### What to work on
I'd like the entries reproduced exactly, with the images omitted.
[Extracted data Boundary: Start]
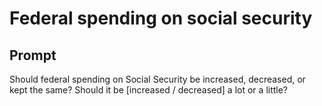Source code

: # Federal spending on social security

## Prompt
Should federal spending on Social Security be increased, decreased, or kept the same? Should it be [increased / decreased] a lot or a little?

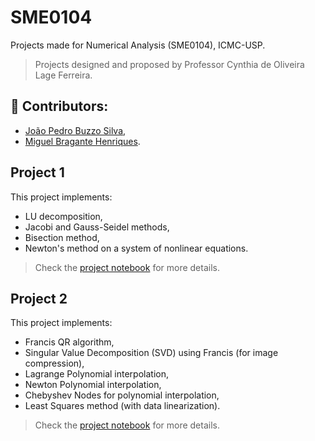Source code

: # SME0104

Projects made for Numerical Analysis (SME0104), ICMC-USP.
> Projects designed and proposed by Professor Cynthia de Oliveira Lage Ferreira.

## 🤝 Contributors:
- [João Pedro Buzzo Silva](https://github.com/buzzo-cancri),
- [Miguel Bragante Henriques](https://github.com/MiguelHenri).

## Project 1

This project implements:
- LU decomposition, 
- Jacobi and Gauss-Seidel methods, 
- Bisection method,
- Newton's method on a system of nonlinear equations.

> Check the [project notebook](https://github.com/MiguelHenri/SME0104/blob/main/project1.ipynb) for more details.

## Project 2

This project implements:
- Francis QR algorithm,
- Singular Value Decomposition (SVD) using Francis (for image compression),
- Lagrange Polynomial interpolation,
- Newton Polynomial interpolation,
- Chebyshev Nodes for polynomial interpolation,
- Least Squares method (with data linearization).

> Check the [project notebook](https://github.com/MiguelHenri/SME0104/blob/main/project2.ipynb) for more details.

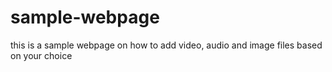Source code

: # sample-webpage

this is a sample webpage on how to add video, audio and image files based on your choice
[Extracted data Boundary: End]
### Written response
Source code

: # Federal spending on social security

## Prompt
Should federal spending on Social Security be increased, decreased, or kept the same? Should it be [increased / decreased] a lot or a little?

Source code

: # SME0104

Projects made for Numerical Analysis (SME0104), ICMC-USP.
> Projects designed and proposed by Professor Cynthia de Oliveira Lage Ferreira.

## 🤝 Contributors:
- [João Pedro Buzzo Silva](https://github.com/buzzo-cancri),
- [Miguel Bragante Henriques](https://github.com/MiguelHenri).

## Project 1

This project implements:
- LU decomposition, 
- Jacobi and Gauss-Seidel methods, 
- Bisection method,
- Newton's method on a system of nonlinear equations.

> Check the [project notebook](https://github.com/MiguelHenri/SME0104/blob/main/project1.ipynb) for more details.

## Project 2

This project implements:
- Francis QR algorithm,
- Singular Value Decomposition (SVD) using Francis (for image compression),
- Lagrange Polynomial interpolation,
- Newton Polynomial interpolation,
- Chebyshev Nodes for polynomial interpolation,
- Least Squares method (with data linearization).

> Check the [project notebook](https://github.com/MiguelHenri/SME0104/blob/main/project2.ipynb) for more details.

Source code

: # sample-webpage

this is a sample webpage on how to add video, audio and image files based on your choice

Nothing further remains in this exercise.